Herr Präsident! Sehr geehrte Kolleginnen und Kollegen! Lieber Kollege Lehmann, Kinder sind Gott sei Dank immer Teil von Familien.
Deshalb haben wir als Union einen Ansatz in der Familienpolitik, bei dem alles zusammen betrachtet wird. Insofern richtet sich unser Gesetz heute gezielt an eine Gruppe von Familien, die uns besonders wichtig ist, und zwar an die, die zur arbeitenden Bevölkerung gehört, aber so bescheidene Einkommen erwirtschaftet, dass es für die Versorgung von Kindern kaum reichen würde, wenn es dabei bliebe.

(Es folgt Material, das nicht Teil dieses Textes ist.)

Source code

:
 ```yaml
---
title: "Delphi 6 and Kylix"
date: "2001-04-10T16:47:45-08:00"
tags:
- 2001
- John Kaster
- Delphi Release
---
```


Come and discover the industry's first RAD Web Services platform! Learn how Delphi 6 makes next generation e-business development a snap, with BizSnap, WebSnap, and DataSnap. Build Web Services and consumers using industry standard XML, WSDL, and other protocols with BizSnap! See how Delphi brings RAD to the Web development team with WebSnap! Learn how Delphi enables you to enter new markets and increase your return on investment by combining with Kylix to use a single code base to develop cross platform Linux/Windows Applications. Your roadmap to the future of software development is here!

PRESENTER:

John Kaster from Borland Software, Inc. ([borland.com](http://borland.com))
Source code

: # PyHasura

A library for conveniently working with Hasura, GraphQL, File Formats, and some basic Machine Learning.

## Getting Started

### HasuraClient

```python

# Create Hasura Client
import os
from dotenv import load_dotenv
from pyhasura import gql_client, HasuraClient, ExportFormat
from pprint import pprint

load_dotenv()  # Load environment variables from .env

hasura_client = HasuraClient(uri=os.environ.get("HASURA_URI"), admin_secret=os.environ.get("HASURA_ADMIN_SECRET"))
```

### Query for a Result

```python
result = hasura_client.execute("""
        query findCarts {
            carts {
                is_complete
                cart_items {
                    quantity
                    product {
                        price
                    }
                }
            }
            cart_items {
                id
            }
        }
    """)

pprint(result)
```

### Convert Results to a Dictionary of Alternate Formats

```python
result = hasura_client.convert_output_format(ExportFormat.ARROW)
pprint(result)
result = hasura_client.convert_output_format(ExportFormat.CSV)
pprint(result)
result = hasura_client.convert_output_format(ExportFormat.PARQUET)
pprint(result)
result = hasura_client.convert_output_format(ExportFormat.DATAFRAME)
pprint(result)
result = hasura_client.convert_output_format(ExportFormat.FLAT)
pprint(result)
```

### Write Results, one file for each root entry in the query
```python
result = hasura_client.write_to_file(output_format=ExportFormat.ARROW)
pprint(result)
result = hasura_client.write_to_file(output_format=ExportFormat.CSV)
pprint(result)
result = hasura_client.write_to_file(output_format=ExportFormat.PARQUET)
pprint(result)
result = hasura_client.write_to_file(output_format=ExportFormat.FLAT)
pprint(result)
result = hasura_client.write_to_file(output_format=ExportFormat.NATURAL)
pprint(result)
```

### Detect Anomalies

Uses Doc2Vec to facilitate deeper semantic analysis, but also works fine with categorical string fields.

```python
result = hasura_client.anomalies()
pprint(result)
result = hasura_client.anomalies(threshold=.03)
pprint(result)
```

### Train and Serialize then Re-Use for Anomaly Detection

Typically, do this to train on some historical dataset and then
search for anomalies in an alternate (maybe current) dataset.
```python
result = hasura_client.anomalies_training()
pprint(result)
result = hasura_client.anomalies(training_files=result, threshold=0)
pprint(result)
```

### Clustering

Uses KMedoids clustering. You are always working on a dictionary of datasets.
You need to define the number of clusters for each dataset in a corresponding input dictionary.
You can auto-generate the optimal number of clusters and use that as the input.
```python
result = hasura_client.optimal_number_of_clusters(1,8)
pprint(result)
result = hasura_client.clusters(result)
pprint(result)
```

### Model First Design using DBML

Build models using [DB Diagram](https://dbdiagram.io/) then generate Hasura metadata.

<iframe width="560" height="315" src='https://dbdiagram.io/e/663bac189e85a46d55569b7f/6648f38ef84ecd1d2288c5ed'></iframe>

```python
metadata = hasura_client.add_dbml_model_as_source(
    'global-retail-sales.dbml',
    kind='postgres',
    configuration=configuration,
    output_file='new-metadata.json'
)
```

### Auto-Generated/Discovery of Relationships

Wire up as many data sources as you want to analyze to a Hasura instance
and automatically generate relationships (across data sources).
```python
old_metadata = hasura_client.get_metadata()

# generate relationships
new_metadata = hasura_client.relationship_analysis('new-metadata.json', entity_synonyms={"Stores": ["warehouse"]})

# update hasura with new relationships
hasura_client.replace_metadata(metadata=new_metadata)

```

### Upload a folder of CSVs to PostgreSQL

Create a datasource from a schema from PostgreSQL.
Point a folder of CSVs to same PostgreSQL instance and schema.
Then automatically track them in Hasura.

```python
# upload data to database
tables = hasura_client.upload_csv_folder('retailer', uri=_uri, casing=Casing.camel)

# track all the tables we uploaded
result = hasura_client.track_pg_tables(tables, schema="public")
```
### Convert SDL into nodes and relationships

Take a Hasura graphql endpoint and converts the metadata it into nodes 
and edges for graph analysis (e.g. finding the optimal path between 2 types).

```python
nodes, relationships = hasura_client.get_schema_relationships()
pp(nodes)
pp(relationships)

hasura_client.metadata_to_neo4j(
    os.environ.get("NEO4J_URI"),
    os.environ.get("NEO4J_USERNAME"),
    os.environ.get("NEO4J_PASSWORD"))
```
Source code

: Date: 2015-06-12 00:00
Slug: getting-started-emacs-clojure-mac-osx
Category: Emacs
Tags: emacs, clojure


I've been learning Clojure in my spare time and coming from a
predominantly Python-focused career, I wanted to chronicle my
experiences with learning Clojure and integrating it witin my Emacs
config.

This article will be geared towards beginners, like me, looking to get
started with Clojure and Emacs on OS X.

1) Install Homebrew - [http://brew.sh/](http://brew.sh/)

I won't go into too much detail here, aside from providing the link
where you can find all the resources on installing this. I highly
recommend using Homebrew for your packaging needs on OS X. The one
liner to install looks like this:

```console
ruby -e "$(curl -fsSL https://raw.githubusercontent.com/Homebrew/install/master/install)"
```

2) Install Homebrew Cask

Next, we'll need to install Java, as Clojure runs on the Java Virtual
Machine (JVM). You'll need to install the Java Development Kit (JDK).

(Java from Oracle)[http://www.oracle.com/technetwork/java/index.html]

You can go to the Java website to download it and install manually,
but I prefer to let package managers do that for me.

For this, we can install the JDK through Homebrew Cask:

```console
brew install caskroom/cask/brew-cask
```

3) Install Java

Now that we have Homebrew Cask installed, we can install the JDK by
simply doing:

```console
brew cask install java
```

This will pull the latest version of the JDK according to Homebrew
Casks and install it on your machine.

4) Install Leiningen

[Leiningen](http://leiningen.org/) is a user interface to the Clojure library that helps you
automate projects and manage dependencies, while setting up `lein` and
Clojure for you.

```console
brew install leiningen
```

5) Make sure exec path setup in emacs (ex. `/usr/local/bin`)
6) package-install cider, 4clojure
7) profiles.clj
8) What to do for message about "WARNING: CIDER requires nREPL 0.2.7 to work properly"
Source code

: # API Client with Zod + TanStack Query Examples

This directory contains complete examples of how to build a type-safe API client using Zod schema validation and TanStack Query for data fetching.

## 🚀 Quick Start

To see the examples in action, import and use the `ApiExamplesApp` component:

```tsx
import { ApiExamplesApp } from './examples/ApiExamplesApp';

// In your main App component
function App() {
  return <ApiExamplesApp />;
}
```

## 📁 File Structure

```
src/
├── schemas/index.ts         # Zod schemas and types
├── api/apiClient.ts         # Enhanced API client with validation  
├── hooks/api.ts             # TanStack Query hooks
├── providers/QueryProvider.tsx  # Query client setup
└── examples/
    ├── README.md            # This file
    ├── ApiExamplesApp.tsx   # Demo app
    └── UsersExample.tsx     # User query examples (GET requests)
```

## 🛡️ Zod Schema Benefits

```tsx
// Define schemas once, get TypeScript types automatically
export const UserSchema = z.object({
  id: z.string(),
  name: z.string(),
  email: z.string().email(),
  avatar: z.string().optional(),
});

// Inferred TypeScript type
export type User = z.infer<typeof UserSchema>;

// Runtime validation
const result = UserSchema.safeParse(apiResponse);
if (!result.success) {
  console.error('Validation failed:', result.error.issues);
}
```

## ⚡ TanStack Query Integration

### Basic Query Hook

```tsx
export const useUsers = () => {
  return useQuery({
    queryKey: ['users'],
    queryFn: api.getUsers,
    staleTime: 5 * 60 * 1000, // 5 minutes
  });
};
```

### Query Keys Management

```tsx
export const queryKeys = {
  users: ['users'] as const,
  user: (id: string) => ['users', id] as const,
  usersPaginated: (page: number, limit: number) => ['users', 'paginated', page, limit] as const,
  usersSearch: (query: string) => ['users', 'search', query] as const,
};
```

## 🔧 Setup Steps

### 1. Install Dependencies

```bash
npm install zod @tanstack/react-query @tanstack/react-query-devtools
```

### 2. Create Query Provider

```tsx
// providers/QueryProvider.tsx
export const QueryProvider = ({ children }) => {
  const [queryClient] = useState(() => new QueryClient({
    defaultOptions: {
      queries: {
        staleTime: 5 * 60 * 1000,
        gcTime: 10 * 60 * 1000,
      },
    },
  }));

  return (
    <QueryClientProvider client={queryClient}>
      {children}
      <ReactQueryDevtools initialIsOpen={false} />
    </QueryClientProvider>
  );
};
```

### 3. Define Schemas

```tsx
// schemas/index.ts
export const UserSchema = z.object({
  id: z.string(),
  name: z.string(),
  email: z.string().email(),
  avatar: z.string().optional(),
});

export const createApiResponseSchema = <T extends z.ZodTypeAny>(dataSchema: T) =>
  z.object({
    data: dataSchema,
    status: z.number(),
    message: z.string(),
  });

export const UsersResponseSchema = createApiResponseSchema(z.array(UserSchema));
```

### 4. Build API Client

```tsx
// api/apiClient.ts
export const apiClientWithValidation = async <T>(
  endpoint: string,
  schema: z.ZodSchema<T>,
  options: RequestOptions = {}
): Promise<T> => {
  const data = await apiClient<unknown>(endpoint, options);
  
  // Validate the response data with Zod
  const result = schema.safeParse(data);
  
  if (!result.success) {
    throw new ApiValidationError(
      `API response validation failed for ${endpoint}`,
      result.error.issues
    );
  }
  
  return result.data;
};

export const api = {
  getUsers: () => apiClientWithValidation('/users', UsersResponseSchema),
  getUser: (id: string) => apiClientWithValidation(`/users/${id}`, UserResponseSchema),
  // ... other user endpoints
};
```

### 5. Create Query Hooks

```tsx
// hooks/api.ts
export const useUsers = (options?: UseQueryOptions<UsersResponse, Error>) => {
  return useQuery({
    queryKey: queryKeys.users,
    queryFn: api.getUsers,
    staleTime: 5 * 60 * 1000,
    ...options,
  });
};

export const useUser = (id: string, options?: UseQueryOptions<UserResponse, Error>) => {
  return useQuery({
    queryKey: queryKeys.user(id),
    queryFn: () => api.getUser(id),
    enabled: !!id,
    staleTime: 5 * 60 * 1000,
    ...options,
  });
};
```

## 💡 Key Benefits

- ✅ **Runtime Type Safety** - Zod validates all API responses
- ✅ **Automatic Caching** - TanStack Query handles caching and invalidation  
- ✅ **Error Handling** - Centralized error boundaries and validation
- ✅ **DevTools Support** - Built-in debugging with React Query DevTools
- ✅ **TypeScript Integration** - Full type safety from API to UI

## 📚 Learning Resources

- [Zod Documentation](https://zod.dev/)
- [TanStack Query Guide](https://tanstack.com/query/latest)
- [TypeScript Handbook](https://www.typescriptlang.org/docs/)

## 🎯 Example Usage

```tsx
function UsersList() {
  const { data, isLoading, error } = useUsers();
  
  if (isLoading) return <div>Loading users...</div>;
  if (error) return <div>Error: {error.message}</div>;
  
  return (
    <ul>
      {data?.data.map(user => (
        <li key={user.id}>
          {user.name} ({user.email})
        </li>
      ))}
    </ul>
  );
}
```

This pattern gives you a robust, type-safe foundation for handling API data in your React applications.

Es ist deshalb eine wichtige Zielgruppe, weil – das ist schon angeklungen – Berufstätigkeit und eigenes Einkommen die wirtschaftliche Basis einer Familie stärken, aber eben auch das Selbstwertgefühl von Kindern und Eltern. Das zusammen ist tatsächlich die beste Grundlage für ein gutes Aufwachsen von Kindern; und darum geht es uns genauso wie Ihnen. Diese Familien zu stärken, ist nämlich der Grundgedanke des Kindeszuschlags und auch des Bildungs- und Teilhabepakets. Kinder aus diesen Familien sollen vergleichbare Bildungs- und Teilhabechancen haben wie Kinder aus bessergestellten Familien. Zugleich sollen ihre Eltern ermutigt und bestärkt werden, die Familie weiter aus eigener Kraft durchzubringen – ich formuliere es genau so.
Das Instrument ist aus unserer Sicht gut und wird durch den vorliegenden Gesetzentwurf, der zumal überarbeitet wurde, noch einmal deutlich besser. Meine Vorredner haben es bereits beschrieben. Ich will zwei Aspekte hervorheben, die noch nicht ganz so ausführlich angesprochen worden sind:
Erstens: der höhere Kinderzuschlag – nur Brosamen? Im Ausschuss wurde der Gesetzentwurf in geänderter Form gestern als lächerlich – von den Grünen –
und als eine Ansammlung von Brosamen – von der AfD – beschrieben.
– Entschuldigung, dann müssen Sie es richtigstellen. Es ist bei mir eindeutig so angekommen. – Immer wieder fällt das Wort vom kleinen Schritt, auf den die eigentlichen, umfassenden Maßnahmen folgen müssten – so auch eben bei Ihnen, Herr Lehmann.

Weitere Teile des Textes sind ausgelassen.